**Directions for this task:**
Below are entries; copy exactly the lines from the one with "docker ps -q | xargs docker stop" through the one with "Write a code to determine the symmetric", both included, and leave out the rest.

**Records for the task:**
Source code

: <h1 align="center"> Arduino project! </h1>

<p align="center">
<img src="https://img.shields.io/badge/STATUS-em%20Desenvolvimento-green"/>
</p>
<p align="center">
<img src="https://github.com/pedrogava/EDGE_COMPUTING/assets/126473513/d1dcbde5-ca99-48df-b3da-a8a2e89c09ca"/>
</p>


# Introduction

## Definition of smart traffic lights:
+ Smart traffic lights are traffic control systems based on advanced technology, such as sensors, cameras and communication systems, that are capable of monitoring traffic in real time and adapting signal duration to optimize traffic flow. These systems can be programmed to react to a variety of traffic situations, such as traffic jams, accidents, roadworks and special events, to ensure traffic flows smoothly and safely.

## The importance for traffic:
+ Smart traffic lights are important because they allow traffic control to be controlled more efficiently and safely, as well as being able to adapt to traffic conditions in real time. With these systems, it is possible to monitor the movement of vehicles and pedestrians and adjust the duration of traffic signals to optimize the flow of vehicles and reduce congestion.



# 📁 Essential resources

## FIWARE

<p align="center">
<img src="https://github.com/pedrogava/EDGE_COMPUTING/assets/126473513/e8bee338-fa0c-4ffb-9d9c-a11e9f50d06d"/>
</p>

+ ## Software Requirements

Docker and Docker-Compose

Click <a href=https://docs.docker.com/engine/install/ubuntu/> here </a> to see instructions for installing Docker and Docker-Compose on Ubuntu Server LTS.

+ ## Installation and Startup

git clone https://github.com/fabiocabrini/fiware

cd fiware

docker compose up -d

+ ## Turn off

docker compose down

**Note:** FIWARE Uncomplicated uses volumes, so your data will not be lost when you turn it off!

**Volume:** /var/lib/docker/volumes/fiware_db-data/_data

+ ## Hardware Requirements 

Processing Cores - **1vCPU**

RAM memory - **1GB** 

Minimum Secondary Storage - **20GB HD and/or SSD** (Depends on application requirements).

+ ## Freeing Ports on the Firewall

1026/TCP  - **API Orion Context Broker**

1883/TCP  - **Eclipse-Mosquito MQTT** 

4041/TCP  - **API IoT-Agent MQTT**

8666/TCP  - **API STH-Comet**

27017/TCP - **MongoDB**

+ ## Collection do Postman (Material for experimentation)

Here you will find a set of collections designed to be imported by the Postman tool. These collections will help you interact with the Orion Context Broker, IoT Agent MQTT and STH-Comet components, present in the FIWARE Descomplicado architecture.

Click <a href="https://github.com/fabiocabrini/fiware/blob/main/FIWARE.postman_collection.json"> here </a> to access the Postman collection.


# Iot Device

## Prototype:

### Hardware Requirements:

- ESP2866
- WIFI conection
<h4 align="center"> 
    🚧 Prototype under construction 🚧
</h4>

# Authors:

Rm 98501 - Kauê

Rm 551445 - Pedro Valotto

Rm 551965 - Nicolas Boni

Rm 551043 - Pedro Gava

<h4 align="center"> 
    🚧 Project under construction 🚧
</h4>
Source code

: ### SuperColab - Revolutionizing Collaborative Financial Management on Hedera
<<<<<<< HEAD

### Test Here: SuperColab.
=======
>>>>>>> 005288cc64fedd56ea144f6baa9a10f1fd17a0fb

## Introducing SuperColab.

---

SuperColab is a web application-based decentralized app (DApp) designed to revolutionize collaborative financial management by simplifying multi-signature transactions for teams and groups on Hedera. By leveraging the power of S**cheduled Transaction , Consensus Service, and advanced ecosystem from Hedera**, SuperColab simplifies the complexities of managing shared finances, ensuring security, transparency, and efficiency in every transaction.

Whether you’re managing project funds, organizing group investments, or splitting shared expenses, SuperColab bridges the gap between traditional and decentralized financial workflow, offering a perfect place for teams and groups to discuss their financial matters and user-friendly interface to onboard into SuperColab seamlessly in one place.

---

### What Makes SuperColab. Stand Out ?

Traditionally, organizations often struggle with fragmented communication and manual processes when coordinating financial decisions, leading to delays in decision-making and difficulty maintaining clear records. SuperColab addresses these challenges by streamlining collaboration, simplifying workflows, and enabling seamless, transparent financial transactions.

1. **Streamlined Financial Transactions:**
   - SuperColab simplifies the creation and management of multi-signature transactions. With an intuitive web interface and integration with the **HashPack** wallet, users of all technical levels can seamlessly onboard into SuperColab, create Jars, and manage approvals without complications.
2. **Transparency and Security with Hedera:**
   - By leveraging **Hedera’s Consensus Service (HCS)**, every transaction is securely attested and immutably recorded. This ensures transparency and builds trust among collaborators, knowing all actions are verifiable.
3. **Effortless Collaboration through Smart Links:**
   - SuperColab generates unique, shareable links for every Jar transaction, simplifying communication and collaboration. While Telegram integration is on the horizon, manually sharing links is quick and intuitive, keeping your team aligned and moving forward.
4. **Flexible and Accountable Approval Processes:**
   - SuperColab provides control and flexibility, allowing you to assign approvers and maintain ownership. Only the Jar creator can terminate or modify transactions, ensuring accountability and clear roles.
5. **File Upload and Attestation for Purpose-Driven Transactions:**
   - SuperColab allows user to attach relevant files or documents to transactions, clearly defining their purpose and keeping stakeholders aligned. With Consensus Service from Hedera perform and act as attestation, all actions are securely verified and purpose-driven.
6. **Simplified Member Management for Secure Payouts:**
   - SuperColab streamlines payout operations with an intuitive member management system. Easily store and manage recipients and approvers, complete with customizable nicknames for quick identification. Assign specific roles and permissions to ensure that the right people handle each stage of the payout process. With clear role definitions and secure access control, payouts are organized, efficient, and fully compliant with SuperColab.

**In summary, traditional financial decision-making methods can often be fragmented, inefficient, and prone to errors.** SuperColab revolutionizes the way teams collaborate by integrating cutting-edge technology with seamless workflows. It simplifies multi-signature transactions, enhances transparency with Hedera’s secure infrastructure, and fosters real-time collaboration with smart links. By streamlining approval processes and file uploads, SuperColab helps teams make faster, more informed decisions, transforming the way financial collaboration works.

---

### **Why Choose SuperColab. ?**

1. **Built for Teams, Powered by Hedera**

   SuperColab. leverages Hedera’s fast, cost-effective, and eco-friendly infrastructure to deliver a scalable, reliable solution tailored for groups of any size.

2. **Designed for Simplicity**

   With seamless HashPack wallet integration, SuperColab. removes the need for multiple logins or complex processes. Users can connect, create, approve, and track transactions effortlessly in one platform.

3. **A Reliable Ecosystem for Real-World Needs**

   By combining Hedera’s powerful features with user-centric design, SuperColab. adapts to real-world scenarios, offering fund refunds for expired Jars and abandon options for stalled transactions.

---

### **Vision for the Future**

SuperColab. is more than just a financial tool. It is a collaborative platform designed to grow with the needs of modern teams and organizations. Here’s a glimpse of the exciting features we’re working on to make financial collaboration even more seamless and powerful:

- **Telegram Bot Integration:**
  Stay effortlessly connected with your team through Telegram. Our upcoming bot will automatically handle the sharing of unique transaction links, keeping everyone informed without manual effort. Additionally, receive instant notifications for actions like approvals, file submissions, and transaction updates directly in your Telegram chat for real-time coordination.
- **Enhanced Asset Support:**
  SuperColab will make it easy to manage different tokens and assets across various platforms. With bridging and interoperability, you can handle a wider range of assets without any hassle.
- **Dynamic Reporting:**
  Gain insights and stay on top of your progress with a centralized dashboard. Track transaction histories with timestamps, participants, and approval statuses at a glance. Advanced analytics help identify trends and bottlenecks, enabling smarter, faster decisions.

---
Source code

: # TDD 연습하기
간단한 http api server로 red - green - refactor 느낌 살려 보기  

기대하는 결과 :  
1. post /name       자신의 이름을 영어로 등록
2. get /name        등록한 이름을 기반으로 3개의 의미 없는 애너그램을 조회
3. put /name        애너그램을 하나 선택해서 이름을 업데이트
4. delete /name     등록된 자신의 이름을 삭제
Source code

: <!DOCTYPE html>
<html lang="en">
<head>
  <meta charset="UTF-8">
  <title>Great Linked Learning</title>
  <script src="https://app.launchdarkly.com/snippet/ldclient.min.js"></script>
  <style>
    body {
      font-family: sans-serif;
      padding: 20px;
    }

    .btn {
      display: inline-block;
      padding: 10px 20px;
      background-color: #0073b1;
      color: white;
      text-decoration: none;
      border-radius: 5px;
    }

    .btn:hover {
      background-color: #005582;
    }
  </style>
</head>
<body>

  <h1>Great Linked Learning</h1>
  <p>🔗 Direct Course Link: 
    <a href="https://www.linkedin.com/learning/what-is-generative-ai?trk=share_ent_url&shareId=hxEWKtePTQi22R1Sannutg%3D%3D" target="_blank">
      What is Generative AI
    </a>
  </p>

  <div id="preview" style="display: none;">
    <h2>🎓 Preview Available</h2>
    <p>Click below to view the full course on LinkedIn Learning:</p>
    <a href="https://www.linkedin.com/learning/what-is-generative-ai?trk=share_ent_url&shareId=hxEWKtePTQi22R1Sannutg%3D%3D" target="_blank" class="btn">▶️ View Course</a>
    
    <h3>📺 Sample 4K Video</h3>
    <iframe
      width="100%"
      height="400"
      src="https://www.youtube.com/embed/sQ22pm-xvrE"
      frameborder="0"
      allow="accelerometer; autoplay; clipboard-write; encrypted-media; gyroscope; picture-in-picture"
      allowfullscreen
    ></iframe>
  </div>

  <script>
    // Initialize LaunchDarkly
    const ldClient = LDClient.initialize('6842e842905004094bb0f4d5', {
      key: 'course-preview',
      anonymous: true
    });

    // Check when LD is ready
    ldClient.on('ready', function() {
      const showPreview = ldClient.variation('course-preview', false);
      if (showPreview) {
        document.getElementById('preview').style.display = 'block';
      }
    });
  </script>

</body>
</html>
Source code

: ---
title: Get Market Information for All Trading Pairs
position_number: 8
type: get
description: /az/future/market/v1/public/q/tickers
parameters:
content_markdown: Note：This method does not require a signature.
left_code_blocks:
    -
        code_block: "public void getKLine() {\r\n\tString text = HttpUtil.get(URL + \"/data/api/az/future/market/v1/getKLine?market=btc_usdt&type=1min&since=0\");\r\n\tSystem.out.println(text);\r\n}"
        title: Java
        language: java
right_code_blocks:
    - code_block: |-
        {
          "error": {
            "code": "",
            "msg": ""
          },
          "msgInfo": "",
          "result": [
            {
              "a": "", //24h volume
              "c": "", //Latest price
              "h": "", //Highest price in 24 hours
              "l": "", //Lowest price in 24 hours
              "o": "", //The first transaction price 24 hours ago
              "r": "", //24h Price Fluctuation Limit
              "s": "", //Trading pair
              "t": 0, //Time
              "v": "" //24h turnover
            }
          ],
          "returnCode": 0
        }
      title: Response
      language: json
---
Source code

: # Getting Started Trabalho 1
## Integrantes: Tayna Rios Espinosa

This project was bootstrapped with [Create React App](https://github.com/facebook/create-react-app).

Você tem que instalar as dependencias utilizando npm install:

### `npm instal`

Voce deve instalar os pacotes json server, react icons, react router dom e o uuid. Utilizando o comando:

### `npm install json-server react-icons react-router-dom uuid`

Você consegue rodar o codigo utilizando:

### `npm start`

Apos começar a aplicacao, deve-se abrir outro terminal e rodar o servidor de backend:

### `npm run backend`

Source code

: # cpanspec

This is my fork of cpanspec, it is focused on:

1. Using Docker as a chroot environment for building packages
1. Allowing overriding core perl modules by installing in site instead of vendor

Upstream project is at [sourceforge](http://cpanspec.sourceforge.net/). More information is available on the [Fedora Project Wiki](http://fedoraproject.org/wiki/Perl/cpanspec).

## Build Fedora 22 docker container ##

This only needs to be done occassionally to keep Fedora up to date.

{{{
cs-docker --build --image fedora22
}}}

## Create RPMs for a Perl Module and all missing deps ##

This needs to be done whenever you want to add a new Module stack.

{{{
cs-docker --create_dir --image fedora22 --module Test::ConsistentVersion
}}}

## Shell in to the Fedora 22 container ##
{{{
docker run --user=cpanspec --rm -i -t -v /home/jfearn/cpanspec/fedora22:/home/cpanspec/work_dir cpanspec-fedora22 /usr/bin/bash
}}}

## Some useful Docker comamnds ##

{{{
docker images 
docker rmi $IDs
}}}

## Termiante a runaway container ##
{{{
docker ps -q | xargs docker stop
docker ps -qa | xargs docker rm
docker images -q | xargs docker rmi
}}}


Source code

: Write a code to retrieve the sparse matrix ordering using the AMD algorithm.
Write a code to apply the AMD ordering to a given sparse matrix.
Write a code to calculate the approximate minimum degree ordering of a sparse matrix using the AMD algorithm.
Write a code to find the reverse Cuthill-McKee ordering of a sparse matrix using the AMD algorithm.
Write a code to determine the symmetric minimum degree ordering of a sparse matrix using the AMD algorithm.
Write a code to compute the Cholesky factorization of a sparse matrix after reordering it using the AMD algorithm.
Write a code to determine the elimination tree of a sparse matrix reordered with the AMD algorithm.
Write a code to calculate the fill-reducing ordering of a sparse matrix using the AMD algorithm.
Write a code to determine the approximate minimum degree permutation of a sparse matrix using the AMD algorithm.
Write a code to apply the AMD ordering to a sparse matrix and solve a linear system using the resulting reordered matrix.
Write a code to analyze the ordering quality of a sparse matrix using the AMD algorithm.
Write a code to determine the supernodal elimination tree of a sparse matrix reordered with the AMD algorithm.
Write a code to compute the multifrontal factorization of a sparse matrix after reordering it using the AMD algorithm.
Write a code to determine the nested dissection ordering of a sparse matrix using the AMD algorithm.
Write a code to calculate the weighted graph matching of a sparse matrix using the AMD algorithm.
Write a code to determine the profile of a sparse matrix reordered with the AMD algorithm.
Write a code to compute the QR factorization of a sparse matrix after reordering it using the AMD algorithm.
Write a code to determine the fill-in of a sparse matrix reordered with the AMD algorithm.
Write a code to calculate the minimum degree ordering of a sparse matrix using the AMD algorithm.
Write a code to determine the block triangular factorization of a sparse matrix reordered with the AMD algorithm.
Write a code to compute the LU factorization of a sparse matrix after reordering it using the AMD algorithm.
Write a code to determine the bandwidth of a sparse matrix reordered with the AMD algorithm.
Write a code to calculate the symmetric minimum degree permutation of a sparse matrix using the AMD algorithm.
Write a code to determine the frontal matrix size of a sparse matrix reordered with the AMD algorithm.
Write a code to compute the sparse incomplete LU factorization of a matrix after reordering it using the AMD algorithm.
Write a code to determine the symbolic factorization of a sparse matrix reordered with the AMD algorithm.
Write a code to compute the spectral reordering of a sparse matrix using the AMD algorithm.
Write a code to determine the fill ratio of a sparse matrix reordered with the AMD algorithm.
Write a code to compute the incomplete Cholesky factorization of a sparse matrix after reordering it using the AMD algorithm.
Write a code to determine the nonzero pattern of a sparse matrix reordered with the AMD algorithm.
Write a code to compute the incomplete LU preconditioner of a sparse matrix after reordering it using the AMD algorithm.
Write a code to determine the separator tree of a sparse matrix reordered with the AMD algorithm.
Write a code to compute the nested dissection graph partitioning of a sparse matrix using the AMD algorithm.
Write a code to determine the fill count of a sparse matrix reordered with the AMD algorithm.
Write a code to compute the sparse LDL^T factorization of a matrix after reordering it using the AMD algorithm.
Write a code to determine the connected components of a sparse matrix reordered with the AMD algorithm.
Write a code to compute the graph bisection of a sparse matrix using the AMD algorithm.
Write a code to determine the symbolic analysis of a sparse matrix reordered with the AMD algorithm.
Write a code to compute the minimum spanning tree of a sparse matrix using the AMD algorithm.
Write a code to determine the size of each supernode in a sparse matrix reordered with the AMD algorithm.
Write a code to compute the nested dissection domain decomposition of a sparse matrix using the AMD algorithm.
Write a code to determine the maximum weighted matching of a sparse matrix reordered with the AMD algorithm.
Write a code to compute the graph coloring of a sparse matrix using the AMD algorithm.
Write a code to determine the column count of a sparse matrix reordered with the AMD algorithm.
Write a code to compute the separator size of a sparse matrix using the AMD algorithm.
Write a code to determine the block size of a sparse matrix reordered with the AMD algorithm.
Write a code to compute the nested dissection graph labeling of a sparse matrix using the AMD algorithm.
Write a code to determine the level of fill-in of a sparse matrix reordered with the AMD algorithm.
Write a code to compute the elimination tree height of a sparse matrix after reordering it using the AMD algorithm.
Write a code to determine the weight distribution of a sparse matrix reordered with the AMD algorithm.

**Output for this task:**
docker ps -q | xargs docker stop
docker ps -qa | xargs docker rm
docker images -q | xargs docker rmi
}}}


Source code

: Write a code to retrieve the sparse matrix ordering using the AMD algorithm.
Write a code to apply the AMD ordering to a given sparse matrix.
Write a code to calculate the approximate minimum degree ordering of a sparse matrix using the AMD algorithm.
Write a code to find the reverse Cuthill-McKee ordering of a sparse matrix using the AMD algorithm.
Write a code to determine the symmetric minimum degree ordering of a sparse matrix using the AMD algorithm.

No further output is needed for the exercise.